Briefing by Dina Powell, Assistant Secretary of State for Education and Cultural Affairs and Barry Lowenkron, Assistant Secretary of State for Democracy, Human Rights and Labor

President Bush today [January 5, 2006] launched the National Security Language Initiative (NSLI), a plan to further strengthen national security and prosperity in the 21st century through education, especially in developing foreign language skills. The NSLI will dramatically increase the number of Americans learning critical need foreign languages such as Arabic, Chinese, Russian, Hindi, Farsi, and others through new and expanded programs from kindergarten through university and into the workforce. The President will request $114 million in FY07 to fund this effort.

Item 2:

In late 2004, the number of people studying Arabic in college had zoomed to more than 10,000. In his 2005 book Al-Jazeera: the inside story of the Arab news channel that is challenging the West, journalist Hugh Miles says, ‘Despite a billion dollars spent on public relations, long-term investment in learning Russian during the Cold War means today there is a serious lack of Arabic speakers in the American administration. Incredibly, America has fewer than five spokesmen capable of advocating American policy in Arabic in a televised debate on Al-Jazeera.”

Item 3: From exactly one year ago

Spies are us: interest in Arabic soars

Primary motivation for American students of the language is to land a job with a government security agency

By Benjamin Sutherland

Special to The Daily Star JANUARY 19, 2005

“. . . Witness Titan Corp, a San Diego-based contractor that provides Arabic interpreters to militaries. Salaries hover around $100,000 a year, but the firm still can’t meet the demand for qualified Arabists: coalition soldiers have criticized Titan for sending them unprepared immigrant cabbies and shopkeepers. CACI, a U.S. company that hires interrogators fluent in Arabic, recently reduced requirements from seven years of interrogation experience, to five years, then to two.”
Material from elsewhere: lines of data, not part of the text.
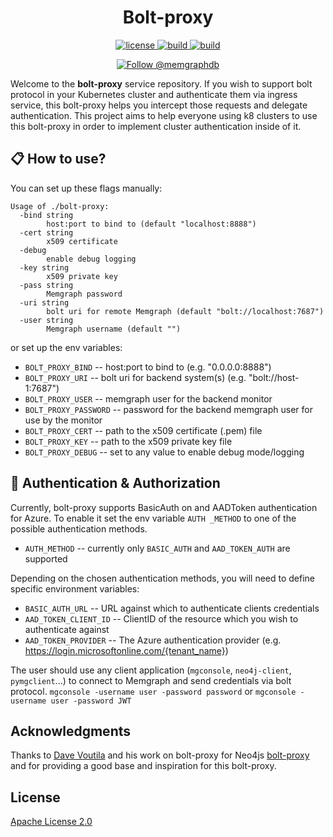 <h1 align="center">
   Bolt-proxy
</h1>

<p align="center">
  <a href="https://github.com/memgraph/bolt-proxy/LICENSE">
    <img src="https://img.shields.io/github/license/memgraph/bolt-proxy" alt="license" title="license"/>
  </a>
  <a href="https://github.com/memgraph/bolt-proxy/actions/workflows/build-and-test.yml">
    <img src="https://github.com/memgraph/bolt-proxy/actions/workflows/build-and-test.yml/badge.svg" alt="build" title="build"/>
  </a>
  <a href="https://github.com/memgraph/bolt-proxy">
    <img src="https://img.shields.io/badge/PRs-welcome-brightgreen.svg" alt="build" title="build"/>
  </a>
</p>

<p align="center">
    <a href="https://twitter.com/intent/follow?screen_name=memgraphdb"><img
    src="https://img.shields.io/twitter/follow/memgraphdb.svg?label=Follow%20@memgraphdb"
    alt="Follow @memgraphdb" /></a>
</p>

Welcome to the **bolt-proxy** service repository.
If you wish to support bolt protocol in your Kubernetes cluster and authenticate
them via ingress service, this bolt-proxy helps you intercept those requests and
delegate authentication. This project aims to help everyone using k8 clusters to
use this bolt-proxy in order to implement cluster authentication inside of it.

## 📋 How to use?

You can set up these flags manually:
```
Usage of ./bolt-proxy:
  -bind string
        host:port to bind to (default "localhost:8888")
  -cert string
        x509 certificate
  -debug
        enable debug logging
  -key string
        x509 private key
  -pass string
        Memgraph password
  -uri string
        bolt uri for remote Memgraph (default "bolt://localhost:7687")
  -user string
        Memgraph username (default "")
```

or set up the env variables:

- `BOLT_PROXY_BIND` -- host:port to bind to (e.g. "0.0.0.0:8888")
- `BOLT_PROXY_URI` -- bolt uri for backend system(s) (e.g. "bolt://host-1:7687")
- `BOLT_PROXY_USER` -- memgraph user for the backend monitor
- `BOLT_PROXY_PASSWORD` -- password for the backend memgraph user for use by the
  monitor
- `BOLT_PROXY_CERT` -- path to the x509 certificate (.pem) file
- `BOLT_PROXY_KEY` -- path to the x509 private key file
- `BOLT_PROXY_DEBUG` -- set to any value to enable debug mode/logging

## 🔎 Authentication & Authorization

Currently, bolt-proxy supports BasicAuth on and AADToken authentication for
Azure. To enable it set the env variable `AUTH _METHOD` to one of the possible
authentication methods.

 - `AUTH_METHOD` -- currently only `BASIC_AUTH` and `AAD_TOKEN_AUTH` are
   supported

 Depending on the chosen authentication methods, you will need to define specific
 environment variables:

 - `BASIC_AUTH_URL` -- URL against which to authenticate clients credentials
 - `AAD_TOKEN_CLIENT_ID` -- ClientID of the resource which you wish to
   authenticate against
 - `AAD_TOKEN_PROVIDER` -- The Azure authentication provider (e.g.
   https://login.microsoftonline.com/{tenant_name})

The user should use any client application (`mgconsole`, `neo4j-client`,
`pymgclient`...) to connect to Memgraph and send credentials via bolt protocol.
`mgconsole -username user -password password` or `mgconsole -username user
-password JWT`

## Acknowledgments

Thanks to [Dave Voutila](https://github.com/voutilad) and his work on bolt-proxy
for Neo4js [bolt-proxy](https://github.com/voutilad/bolt-proxy) and for
providing a good base and inspiration for this bolt-proxy.

## License

[Apache License 2.0](https://github.com/memgraph/bolt-proxy/blob/main/LICENSE)
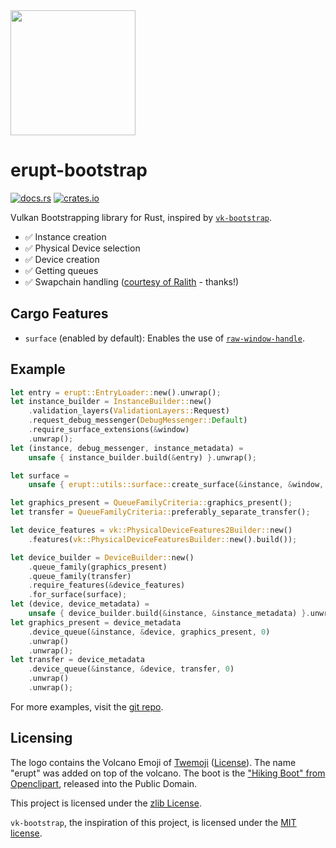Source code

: <img src="https://gitlab.com/Friz64/erupt/-/raw/main/erupt-bootstrap/logo.svg" height=200>

# erupt-bootstrap

[![docs.rs](https://docs.rs/erupt-bootstrap/badge.svg)](https://docs.rs/erupt-bootstrap)
[![crates.io](https://img.shields.io/crates/v/erupt-bootstrap.svg)](https://crates.io/crates/erupt-bootstrap)

Vulkan Bootstrapping library for Rust, inspired by [`vk-bootstrap`].

- ✅ Instance creation
- ✅ Physical Device selection
- ✅ Device creation
- ✅ Getting queues
- ✅ Swapchain handling ([courtesy of Ralith](https://github.com/MaikKlein/ash/pull/506) - thanks!)

## Cargo Features

- `surface` (enabled by default): Enables the use of [`raw-window-handle`].

## Example

```rust
let entry = erupt::EntryLoader::new().unwrap();
let instance_builder = InstanceBuilder::new()
    .validation_layers(ValidationLayers::Request)
    .request_debug_messenger(DebugMessenger::Default)
    .require_surface_extensions(&window)
    .unwrap();
let (instance, debug_messenger, instance_metadata) =
    unsafe { instance_builder.build(&entry) }.unwrap();

let surface =
    unsafe { erupt::utils::surface::create_surface(&instance, &window, None) }.unwrap();

let graphics_present = QueueFamilyCriteria::graphics_present();
let transfer = QueueFamilyCriteria::preferably_separate_transfer();

let device_features = vk::PhysicalDeviceFeatures2Builder::new()
    .features(vk::PhysicalDeviceFeaturesBuilder::new().build());

let device_builder = DeviceBuilder::new()
    .queue_family(graphics_present)
    .queue_family(transfer)
    .require_features(&device_features)
    .for_surface(surface);
let (device, device_metadata) =
    unsafe { device_builder.build(&instance, &instance_metadata) }.unwrap();
let graphics_present = device_metadata
    .device_queue(&instance, &device, graphics_present, 0)
    .unwrap()
    .unwrap();
let transfer = device_metadata
    .device_queue(&instance, &device, transfer, 0)
    .unwrap()
    .unwrap();
```

For more examples, visit the [git repo](https://gitlab.com/Friz64/erupt-bootstrap/-/tree/main/examples).

## Licensing

The logo contains the Volcano Emoji of [Twemoji](https://twemoji.twitter.com/)
([License](https://creativecommons.org/licenses/by/4.0/)). The name "erupt" was
added on top of the volcano. The boot is the ["Hiking Boot" from Openclipart](
https://openclipart.org/detail/182950/hiking-boot),
released into the Public Domain.

This project is licensed under the [zlib License].

`vk-bootstrap`, the inspiration of this project, is licensed under the [MIT license].

[zlib License]: https://gitlab.com/Friz64/erupt-bootstrap/-/blob/main/LICENSE
[MIT license]: https://gitlab.com/Friz64/erupt-bootstrap/-/blob/main/LICENSE-vk-bootstrap
[`vk-bootstrap`]: https://github.com/charles-lunarg/vk-bootstrap
[`raw-window-handle`]: https://crates.io/crates/raw-window-handle
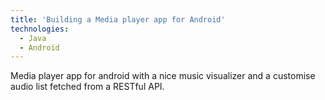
 ```yaml
---
title: 'Building a Media player app for Android'
technologies:
  - Java
  - Android
---
```


Media player app for android with a nice music visualizer and a customise audio list fetched from a RESTful API.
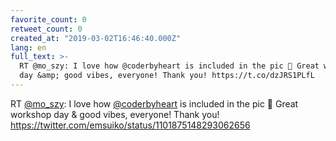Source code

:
 ```yaml
---
favorite_count: 0
retweet_count: 0
created_at: "2019-03-02T16:46:40.000Z"
lang: en
full_text: >-
  RT @mo_szy: I love how @coderbyheart is included in the pic 📸 Great workshop
  day &amp; good vibes, everyone! Thank you! https://t.co/dzJRS1PLfL
---
```


RT [@mo_szy](https://twitter.com/mo_szy): I love how
[@coderbyheart](https://twitter.com/coderbyheart) is included in the pic 📸
Great workshop day &amp; good vibes, everyone! Thank you!
<https://twitter.com/emsuiko/status/1101875148293062656>
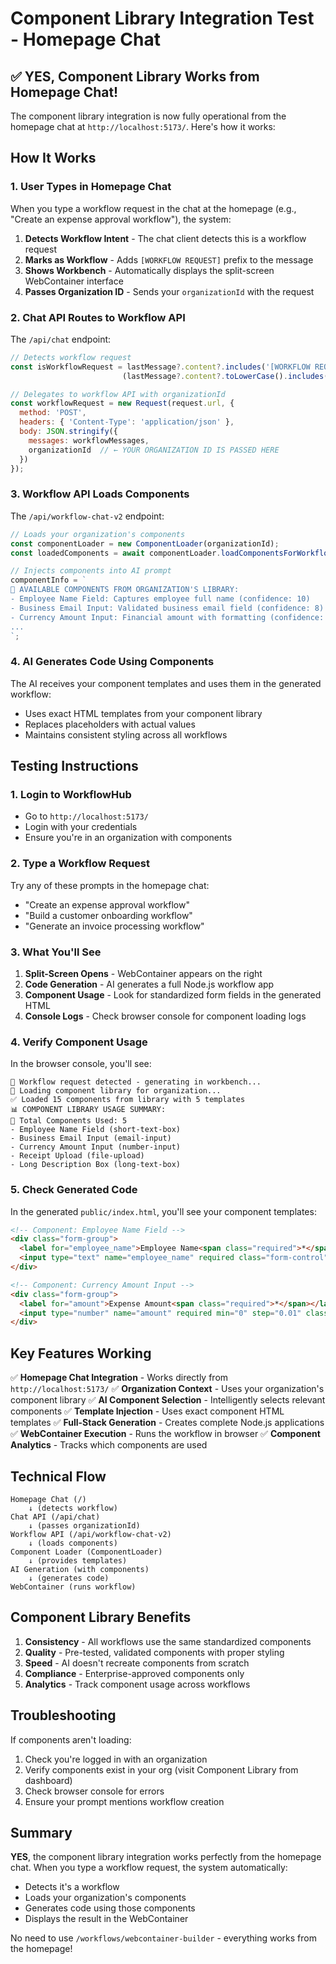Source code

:# Component Library Integration Test - Homepage Chat

## ✅ YES, Component Library Works from Homepage Chat!

The component library integration is now fully operational from the homepage chat at `http://localhost:5173/`. Here's how it works:

## How It Works

### 1. **User Types in Homepage Chat**
When you type a workflow request in the chat at the homepage (e.g., "Create an expense approval workflow"), the system:

1. **Detects Workflow Intent** - The chat client detects this is a workflow request
2. **Marks as Workflow** - Adds `[WORKFLOW REQUEST]` prefix to the message
3. **Shows Workbench** - Automatically displays the split-screen WebContainer interface
4. **Passes Organization ID** - Sends your `organizationId` with the request

### 2. **Chat API Routes to Workflow API**
The `/api/chat` endpoint:
```javascript
// Detects workflow request
const isWorkflowRequest = lastMessage?.content?.includes('[WORKFLOW REQUEST]') || 
                         (lastMessage?.content?.toLowerCase().includes('workflow') && ...);

// Delegates to workflow API with organizationId
const workflowRequest = new Request(request.url, {
  method: 'POST',
  headers: { 'Content-Type': 'application/json' },
  body: JSON.stringify({ 
    messages: workflowMessages,
    organizationId  // ← YOUR ORGANIZATION ID IS PASSED HERE
  })
});
```

### 3. **Workflow API Loads Components**
The `/api/workflow-chat-v2` endpoint:
```javascript
// Loads your organization's components
const componentLoader = new ComponentLoader(organizationId);
const loadedComponents = await componentLoader.loadComponentsForWorkflow(userRequest);

// Injects components into AI prompt
componentInfo = `
🎨 AVAILABLE COMPONENTS FROM ORGANIZATION'S LIBRARY:
- Employee Name Field: Captures employee full name (confidence: 10)
- Business Email Input: Validated business email field (confidence: 8)
- Currency Amount Input: Financial amount with formatting (confidence: 7)
...
`;
```

### 4. **AI Generates Code Using Components**
The AI receives your component templates and uses them in the generated workflow:
- Uses exact HTML templates from your component library
- Replaces placeholders with actual values
- Maintains consistent styling across all workflows

## Testing Instructions

### 1. **Login to WorkflowHub**
- Go to `http://localhost:5173/`
- Login with your credentials
- Ensure you're in an organization with components

### 2. **Type a Workflow Request**
Try any of these prompts in the homepage chat:
- "Create an expense approval workflow"
- "Build a customer onboarding workflow" 
- "Generate an invoice processing workflow"

### 3. **What You'll See**
1. **Split-Screen Opens** - WebContainer appears on the right
2. **Code Generation** - AI generates a full Node.js workflow app
3. **Component Usage** - Look for standardized form fields in the generated HTML
4. **Console Logs** - Check browser console for component loading logs

### 4. **Verify Component Usage**
In the browser console, you'll see:
```
🚀 Workflow request detected - generating in workbench...
🎯 Loading component library for organization...
✅ Loaded 15 components from library with 5 templates
📊 COMPONENT LIBRARY USAGE SUMMARY:
🎯 Total Components Used: 5
- Employee Name Field (short-text-box)
- Business Email Input (email-input)
- Currency Amount Input (number-input)
- Receipt Upload (file-upload)
- Long Description Box (long-text-box)
```

### 5. **Check Generated Code**
In the generated `public/index.html`, you'll see your component templates:
```html
<!-- Component: Employee Name Field -->
<div class="form-group">
  <label for="employee_name">Employee Name<span class="required">*</span></label>
  <input type="text" name="employee_name" required class="form-control" />
</div>

<!-- Component: Currency Amount Input -->
<div class="form-group">
  <label for="amount">Expense Amount<span class="required">*</span></label>
  <input type="number" name="amount" required min="0" step="0.01" class="form-control" />
</div>
```

## Key Features Working

✅ **Homepage Chat Integration** - Works directly from `http://localhost:5173/`
✅ **Organization Context** - Uses your organization's component library
✅ **AI Component Selection** - Intelligently selects relevant components
✅ **Template Injection** - Uses exact component HTML templates
✅ **Full-Stack Generation** - Creates complete Node.js applications
✅ **WebContainer Execution** - Runs the workflow in browser
✅ **Component Analytics** - Tracks which components are used

## Technical Flow

```
Homepage Chat (/) 
    ↓ (detects workflow)
Chat API (/api/chat)
    ↓ (passes organizationId)
Workflow API (/api/workflow-chat-v2)
    ↓ (loads components)
Component Loader (ComponentLoader)
    ↓ (provides templates)
AI Generation (with components)
    ↓ (generates code)
WebContainer (runs workflow)
```

## Component Library Benefits

1. **Consistency** - All workflows use the same standardized components
2. **Quality** - Pre-tested, validated components with proper styling
3. **Speed** - AI doesn't recreate components from scratch
4. **Compliance** - Enterprise-approved components only
5. **Analytics** - Track component usage across workflows

## Troubleshooting

If components aren't loading:
1. Check you're logged in with an organization
2. Verify components exist in your org (visit Component Library from dashboard)
3. Check browser console for errors
4. Ensure your prompt mentions workflow creation

## Summary

**YES**, the component library integration works perfectly from the homepage chat. When you type a workflow request, the system automatically:
- Detects it's a workflow
- Loads your organization's components
- Generates code using those components
- Displays the result in the WebContainer

No need to use `/workflows/webcontainer-builder` - everything works from the homepage!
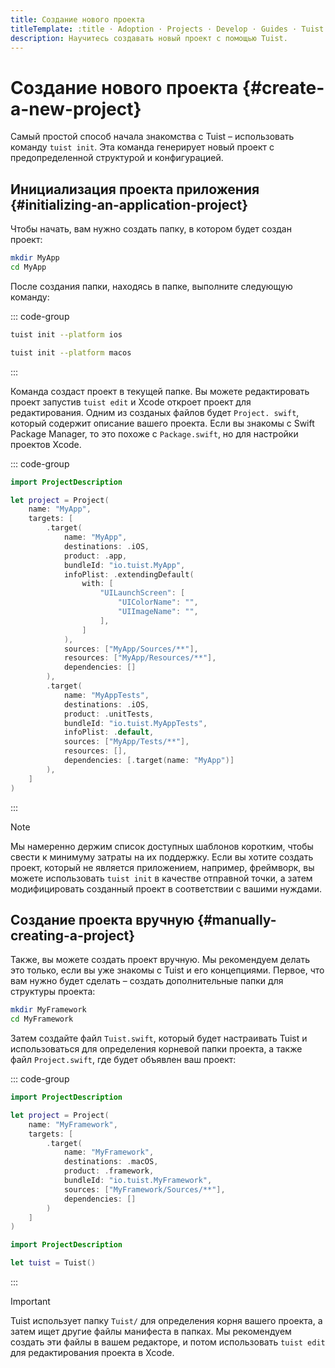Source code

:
 ```yaml
---
title: Создание нового проекта
titleTemplate: :title · Adoption · Projects · Develop · Guides · Tuist
description: Научитесь создавать новый проект с помощью Tuist.
---
```


# Создание нового проекта {#create-a-new-project}

Самый простой способ начала знакомства с Tuist – использовать команду `tuist init`. Эта команда генерирует новый проект с предопределенной структурой и конфигурацией.

## Инициализация проекта приложения {#initializing-an-application-project}

Чтобы начать, вам нужно создать папку, в котором будет создан проект:

```bash
mkdir MyApp
cd MyApp
```

После создания папки, находясь в папке, выполните следующую команду:

::: code-group

```bash [iOS project]
tuist init --platform ios
```

```bash [macOS project]
tuist init --platform macos
```

:::

Команда создаст проект в текущей папке. Вы можете редактировать проект запустив `tuist edit` и Xcode откроет проект для редактирования. Одним из созданых файлов будет `Project. swift`, который содержит описание вашего проекта. Если вы знакомы с Swift Package Manager, то это похоже с `Package.swift`, но для настройки проектов Xcode.

::: code-group

```swift [Project.swift]
import ProjectDescription

let project = Project(
    name: "MyApp",
    targets: [
        .target(
            name: "MyApp",
            destinations: .iOS,
            product: .app,
            bundleId: "io.tuist.MyApp",
            infoPlist: .extendingDefault(
                with: [
                    "UILaunchScreen": [
                        "UIColorName": "",
                        "UIImageName": "",
                    ],
                ]
            ),
            sources: ["MyApp/Sources/**"],
            resources: ["MyApp/Resources/**"],
            dependencies: []
        ),
        .target(
            name: "MyAppTests",
            destinations: .iOS,
            product: .unitTests,
            bundleId: "io.tuist.MyAppTests",
            infoPlist: .default,
            sources: ["MyApp/Tests/**"],
            resources: [],
            dependencies: [.target(name: "MyApp")]
        ),
    ]
)
```

:::

> [!NOTE]
> Мы намеренно держим список доступных шаблонов коротким, чтобы свести к минимуму затраты на их поддержку. Если вы хотите создать проект, который не является приложением, например, фреймворк, вы можете использовать `tuist init` в качестве отправной точки, а затем модифицировать созданный проект в соответствии с вашими нуждами.

## Создание проекта вручную {#manually-creating-a-project}

Также, вы можете создать проект вручную. Мы рекомендуем делать это только, если вы уже знакомы с Tuist и его концепциями. Первое, что вам нужно будет сделать – создать дополнительные папки для структуры проекта:

```bash
mkdir MyFramework
cd MyFramework
```

Затем создайте файл `Tuist.swift`, который будет настраивать Tuist и использоваться для определения корневой папки проекта, а также файл `Project.swift`, где будет объявлен ваш проект:

::: code-group

```swift [Project.swift]
import ProjectDescription

let project = Project(
    name: "MyFramework",
    targets: [
        .target(
            name: "MyFramework",
            destinations: .macOS,
            product: .framework,
            bundleId: "io.tuist.MyFramework",
            sources: ["MyFramework/Sources/**"],
            dependencies: []
        )
    ]
)
```

```swift [Tuist.swift]
import ProjectDescription

let tuist = Tuist()
```

:::

> [!IMPORTANT]
> Tuist использует папку `Tuist/` для определения корня вашего проекта, а затем ищет другие файлы манифеста в папках. Мы рекомендуем создать эти файлы в вашем редакторе, и потом использовать `tuist edit` для редактирования проекта в Xcode.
And in counterpoint, Item 4:

TURKMEN OFFICIALS’ ENGLISH “SHAMES” PRESIDENT

President wages war on foreign languages, then orders ministers to speak fluent English in matter of months.

By IWPR staff in London

President Saparmurat Niazov’s obsession with himself and all things Turkmen appears to have caused him some embarrassment.

Apparently shamed by his ministers’ poor linguistic skills at a recent trade meeting in China, Niazov ordered them to learn fluent English in under six months – a near impossible task, especially since there’s hardly anyone left in the country to teach foreign languages.

Over the last ten years, Niazov — better known as Turkmenbashi — has systematically destroyed foreign-language teaching, as part of his attempt to hermetically seal the country from outside influences and promote Turkmen language and customs together with his own personality cult.

Niazov’s latest quixotic edict followed the visit of a Turkmen trade delegation to China in December, where negotiations on a range of deals — including gas deliveries, the construction of the silk mills and financial loans – were held.

Members of the delegation — which comprised top officials from a number of important ministries, such as food, textiles and oil and gas — were reliant on an interpreter while their Chinese counterparts spoke in English.

Apart from being evidently embarrassed by his subordinates’ poor grasp of the language, Turkmenbashi was also seemingly concerned that their linguistic shortcomings could undermine the Turkmen negotiating position in economic talks with China and other states.

“We have every possibility for joint, mutually beneficial work with foreign countries. Gain experience and learn languages,” he urged members of his government at a recent cabinet meeting. “Even the Chinese speak in English, but my officials don’t understand a word. I give you six months to speak English as if it were your native language.”

The problem is that Niazov has over the years closed almost all the specialist foreign-language centres and reduced the teaching of Russian and English in secondary schools and universities to a minimum.